Quelle
I. Die sozialdemokratische Arbeiterpartei erstrebt die Einrichtung des freien Volksstaates.
II. Jedes Mitglied der sozialdemokratischen Arbeiterpartei verpflichtet sich, mit ganzer Kraft einzutreten für folgende Grundsätze:
1. Die heutigen politischen und sozialen Zustände sind im höchsten Grade ungerecht und daher mit der größten Energie zu bekämpfen.
2. Der Kampf für die Befreiung der arbeitenden Klassen ist nicht ein Kampf für Klassenprivilegien und Vorrechte, sondern für gleiche Rechte und gleiche Pflichten und für die Abschaffung aller Klassenherrschaft.
3. Die ökonomische Abhängigkeit des Arbeiters von den Kapitalisten bildet die Grundlage der Knechtschaft in jeder Form, und es erstrebt deshalb die sozialdemokratische Partei unter Abschaffung der jetzigen Produktionsweise (Lohnsystem) durch genossenschaftliche Arbeit den vollen Arbeitsertrag für jeden Arbeiter.

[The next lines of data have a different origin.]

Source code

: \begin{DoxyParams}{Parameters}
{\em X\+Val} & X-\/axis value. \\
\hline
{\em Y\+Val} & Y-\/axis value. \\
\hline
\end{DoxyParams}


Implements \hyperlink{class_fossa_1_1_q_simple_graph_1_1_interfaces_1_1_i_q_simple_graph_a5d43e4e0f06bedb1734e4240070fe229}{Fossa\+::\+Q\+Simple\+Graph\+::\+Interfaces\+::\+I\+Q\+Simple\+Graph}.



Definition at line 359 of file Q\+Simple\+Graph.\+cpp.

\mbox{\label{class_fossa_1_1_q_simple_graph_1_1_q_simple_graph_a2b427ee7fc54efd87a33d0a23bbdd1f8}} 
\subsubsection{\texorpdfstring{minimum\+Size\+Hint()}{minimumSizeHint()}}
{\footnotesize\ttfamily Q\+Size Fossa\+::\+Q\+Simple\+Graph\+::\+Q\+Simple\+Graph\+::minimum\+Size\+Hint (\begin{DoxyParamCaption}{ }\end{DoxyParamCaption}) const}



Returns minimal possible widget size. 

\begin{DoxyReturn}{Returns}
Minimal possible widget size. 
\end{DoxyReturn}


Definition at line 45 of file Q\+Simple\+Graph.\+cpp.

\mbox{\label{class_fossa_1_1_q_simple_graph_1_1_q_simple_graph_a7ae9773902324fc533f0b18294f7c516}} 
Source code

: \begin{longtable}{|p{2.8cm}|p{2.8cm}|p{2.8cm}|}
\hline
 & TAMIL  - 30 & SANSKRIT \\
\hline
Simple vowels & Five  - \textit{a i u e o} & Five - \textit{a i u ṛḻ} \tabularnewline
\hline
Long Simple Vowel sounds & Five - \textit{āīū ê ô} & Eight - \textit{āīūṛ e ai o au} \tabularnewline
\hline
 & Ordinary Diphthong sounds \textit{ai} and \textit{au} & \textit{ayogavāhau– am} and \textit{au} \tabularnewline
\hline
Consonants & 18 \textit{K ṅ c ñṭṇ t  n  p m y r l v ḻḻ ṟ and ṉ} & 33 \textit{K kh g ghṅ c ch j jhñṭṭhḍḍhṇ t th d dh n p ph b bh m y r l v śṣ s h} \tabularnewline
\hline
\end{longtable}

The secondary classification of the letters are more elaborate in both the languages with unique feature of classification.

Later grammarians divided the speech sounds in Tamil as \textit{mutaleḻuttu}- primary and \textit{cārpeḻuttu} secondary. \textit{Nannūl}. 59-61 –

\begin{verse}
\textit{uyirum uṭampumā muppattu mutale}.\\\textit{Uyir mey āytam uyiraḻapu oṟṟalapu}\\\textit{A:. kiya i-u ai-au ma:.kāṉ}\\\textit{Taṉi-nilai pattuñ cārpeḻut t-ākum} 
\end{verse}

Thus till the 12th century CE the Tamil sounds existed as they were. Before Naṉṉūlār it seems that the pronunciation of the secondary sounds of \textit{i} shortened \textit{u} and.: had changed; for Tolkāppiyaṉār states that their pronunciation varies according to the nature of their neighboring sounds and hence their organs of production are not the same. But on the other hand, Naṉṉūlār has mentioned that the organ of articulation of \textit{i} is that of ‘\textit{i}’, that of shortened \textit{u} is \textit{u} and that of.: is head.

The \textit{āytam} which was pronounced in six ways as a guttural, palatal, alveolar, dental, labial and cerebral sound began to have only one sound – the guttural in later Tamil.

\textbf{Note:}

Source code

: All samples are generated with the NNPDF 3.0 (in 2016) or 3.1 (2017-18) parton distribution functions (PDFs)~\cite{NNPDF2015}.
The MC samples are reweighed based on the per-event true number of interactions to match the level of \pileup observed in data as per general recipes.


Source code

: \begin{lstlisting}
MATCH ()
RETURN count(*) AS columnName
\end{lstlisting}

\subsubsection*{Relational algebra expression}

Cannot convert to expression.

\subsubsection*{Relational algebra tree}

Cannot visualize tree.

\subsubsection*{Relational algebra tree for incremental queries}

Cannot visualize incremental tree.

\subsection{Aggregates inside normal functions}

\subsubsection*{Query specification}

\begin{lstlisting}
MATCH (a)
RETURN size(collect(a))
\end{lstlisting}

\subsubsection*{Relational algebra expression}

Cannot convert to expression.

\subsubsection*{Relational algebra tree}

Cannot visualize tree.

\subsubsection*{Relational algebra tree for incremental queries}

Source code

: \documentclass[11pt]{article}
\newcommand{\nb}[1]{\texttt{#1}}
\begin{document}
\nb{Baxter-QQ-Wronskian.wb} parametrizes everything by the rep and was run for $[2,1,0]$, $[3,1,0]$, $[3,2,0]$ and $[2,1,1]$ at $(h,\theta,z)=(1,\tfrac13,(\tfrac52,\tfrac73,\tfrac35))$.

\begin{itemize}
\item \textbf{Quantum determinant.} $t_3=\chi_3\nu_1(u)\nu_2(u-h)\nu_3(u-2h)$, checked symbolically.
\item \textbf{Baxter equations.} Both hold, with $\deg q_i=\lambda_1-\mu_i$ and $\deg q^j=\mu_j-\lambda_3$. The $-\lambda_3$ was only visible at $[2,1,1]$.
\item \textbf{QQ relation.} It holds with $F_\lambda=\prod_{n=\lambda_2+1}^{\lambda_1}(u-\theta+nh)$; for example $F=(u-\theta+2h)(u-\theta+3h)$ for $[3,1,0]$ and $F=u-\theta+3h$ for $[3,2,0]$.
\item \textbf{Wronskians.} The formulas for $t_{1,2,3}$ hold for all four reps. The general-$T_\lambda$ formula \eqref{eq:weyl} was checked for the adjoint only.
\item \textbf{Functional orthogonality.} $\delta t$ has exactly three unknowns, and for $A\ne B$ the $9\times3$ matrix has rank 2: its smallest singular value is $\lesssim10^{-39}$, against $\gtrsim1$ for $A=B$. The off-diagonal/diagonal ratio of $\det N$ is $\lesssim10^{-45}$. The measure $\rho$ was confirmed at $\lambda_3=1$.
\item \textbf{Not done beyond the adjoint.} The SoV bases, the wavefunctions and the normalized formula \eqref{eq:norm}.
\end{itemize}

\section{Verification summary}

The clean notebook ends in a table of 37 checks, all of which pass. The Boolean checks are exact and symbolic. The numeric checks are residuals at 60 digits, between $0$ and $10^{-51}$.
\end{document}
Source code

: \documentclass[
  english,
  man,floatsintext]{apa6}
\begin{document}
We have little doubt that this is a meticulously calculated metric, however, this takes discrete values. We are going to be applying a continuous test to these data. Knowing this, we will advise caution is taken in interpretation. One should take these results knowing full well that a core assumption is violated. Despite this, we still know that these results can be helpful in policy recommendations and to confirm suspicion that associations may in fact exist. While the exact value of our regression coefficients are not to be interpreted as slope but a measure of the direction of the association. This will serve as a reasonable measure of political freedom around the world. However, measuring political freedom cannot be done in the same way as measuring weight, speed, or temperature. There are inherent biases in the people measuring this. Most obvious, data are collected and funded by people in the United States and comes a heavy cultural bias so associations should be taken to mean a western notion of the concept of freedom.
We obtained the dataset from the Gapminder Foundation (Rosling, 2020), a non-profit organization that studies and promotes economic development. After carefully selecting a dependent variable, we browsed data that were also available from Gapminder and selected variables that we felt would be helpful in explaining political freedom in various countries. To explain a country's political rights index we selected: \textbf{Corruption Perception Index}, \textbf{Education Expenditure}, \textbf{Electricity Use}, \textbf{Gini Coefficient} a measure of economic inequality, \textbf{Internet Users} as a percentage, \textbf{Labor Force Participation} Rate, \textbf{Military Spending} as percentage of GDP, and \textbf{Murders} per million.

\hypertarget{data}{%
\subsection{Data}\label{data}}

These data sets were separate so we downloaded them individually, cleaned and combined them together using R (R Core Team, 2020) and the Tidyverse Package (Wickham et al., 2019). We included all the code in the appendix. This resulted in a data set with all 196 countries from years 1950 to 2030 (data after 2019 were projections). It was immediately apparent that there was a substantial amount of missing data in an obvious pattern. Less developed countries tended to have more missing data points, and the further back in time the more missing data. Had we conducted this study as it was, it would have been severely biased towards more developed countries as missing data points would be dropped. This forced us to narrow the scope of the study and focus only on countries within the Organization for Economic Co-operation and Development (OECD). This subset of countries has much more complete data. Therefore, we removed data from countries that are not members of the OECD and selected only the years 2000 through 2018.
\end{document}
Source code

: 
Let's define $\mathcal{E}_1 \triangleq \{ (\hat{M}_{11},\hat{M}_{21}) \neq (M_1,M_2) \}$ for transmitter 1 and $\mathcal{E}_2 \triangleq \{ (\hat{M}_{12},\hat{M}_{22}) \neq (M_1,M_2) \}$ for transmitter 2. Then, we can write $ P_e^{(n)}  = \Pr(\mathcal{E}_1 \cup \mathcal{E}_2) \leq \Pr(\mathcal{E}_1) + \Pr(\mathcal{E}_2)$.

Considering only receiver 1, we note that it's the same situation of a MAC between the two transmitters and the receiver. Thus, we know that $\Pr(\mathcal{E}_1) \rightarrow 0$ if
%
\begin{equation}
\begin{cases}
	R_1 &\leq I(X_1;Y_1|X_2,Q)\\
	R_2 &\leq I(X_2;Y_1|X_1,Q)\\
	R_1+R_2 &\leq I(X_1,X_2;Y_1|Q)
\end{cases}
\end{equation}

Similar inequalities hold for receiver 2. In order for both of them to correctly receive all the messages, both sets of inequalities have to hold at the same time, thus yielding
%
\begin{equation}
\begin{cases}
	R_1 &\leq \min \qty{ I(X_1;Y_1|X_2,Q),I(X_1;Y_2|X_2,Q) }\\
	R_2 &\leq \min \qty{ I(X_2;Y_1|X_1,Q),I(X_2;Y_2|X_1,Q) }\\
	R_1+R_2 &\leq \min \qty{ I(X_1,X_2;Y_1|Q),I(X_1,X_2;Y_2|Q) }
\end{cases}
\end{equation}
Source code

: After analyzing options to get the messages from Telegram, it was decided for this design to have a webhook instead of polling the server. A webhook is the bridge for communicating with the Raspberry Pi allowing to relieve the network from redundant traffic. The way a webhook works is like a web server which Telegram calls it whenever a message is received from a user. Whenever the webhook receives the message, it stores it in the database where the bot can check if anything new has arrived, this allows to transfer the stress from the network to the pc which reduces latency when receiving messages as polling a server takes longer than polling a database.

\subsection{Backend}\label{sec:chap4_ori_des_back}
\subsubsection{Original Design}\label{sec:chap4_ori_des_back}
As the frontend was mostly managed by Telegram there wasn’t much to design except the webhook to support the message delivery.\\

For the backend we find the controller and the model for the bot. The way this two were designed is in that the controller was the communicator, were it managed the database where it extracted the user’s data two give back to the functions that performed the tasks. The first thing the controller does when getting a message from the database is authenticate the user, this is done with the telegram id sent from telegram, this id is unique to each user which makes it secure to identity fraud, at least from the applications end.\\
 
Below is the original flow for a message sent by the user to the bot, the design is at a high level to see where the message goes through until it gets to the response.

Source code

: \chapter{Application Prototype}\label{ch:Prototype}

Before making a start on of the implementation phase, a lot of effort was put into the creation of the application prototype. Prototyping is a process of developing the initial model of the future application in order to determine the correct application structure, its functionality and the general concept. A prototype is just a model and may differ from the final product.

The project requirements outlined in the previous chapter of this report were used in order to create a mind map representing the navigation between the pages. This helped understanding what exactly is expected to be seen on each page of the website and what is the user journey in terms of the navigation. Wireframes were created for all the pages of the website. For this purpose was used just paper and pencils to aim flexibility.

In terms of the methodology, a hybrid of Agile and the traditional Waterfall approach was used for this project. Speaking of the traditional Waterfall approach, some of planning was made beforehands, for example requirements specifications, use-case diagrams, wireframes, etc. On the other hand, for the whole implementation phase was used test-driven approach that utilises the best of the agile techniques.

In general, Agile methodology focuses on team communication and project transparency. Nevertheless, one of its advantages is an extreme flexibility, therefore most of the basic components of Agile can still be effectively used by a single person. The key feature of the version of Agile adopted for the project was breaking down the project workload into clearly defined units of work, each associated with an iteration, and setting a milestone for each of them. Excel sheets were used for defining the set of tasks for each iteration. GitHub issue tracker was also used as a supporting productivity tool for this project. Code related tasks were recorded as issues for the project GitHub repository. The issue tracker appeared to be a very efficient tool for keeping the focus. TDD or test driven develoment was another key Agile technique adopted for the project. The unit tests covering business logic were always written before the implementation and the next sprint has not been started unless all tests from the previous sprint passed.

4. Die politische Freiheit ist die unentbehrlichste Vorbedingung zur ökonomischen Befreiung der arbeitenden Klassen. Die soziale Frage ist mithin untrennbar von der politischen, ihre Lösung durch diese bedingt und nur möglich im demokratischen Staat.
5. In Erwägung, daß die politische und ökonomische Befreiung der Arbeiterklasse nur möglich ist, wenn diese gemeinsam und einheitlich den Kampf führt, gibt sich die sozialdemokratische Arbeiterpartei eine einheitliche Organisation, welche es aber auch jedem einzelnen ermöglicht, seinen Einfluß für das Wohl der Gesamtheit geltend zu machen.
6. In Erwägung, daß die Befreiung der Arbeit weder eine lokale noch nationale, sondern eine soziale Aufgabe ist, welche alle Länder, in denen es moderne Gesellschaft gibt, umfaßt, betrachtet sich die sozialdemokratische Arbeiterpartei, soweit es die Vereinsgesetze gestatten, als Zweig der internationalen Arbeiterassoziation, sich deren Bestrebungen anschließend.
III. Als die nächsten Forderungen in der Agitation der sozialdemokratischen Arbeiterpartei sind geltend zu machen:
1. Erteilung des allgemeinen, gleichen, direkten und geheimen Wahlrechts an alle Männer vom 20. Lebensjahr an zur Wahl für das Parlament, die Landtage der Einzelstaaten, die Provinzial- und Gemeindevertretungen, wie alle übrigen Vertretungskörper. Den gewählten Vertretern sind genügende Diäten zu gewähren.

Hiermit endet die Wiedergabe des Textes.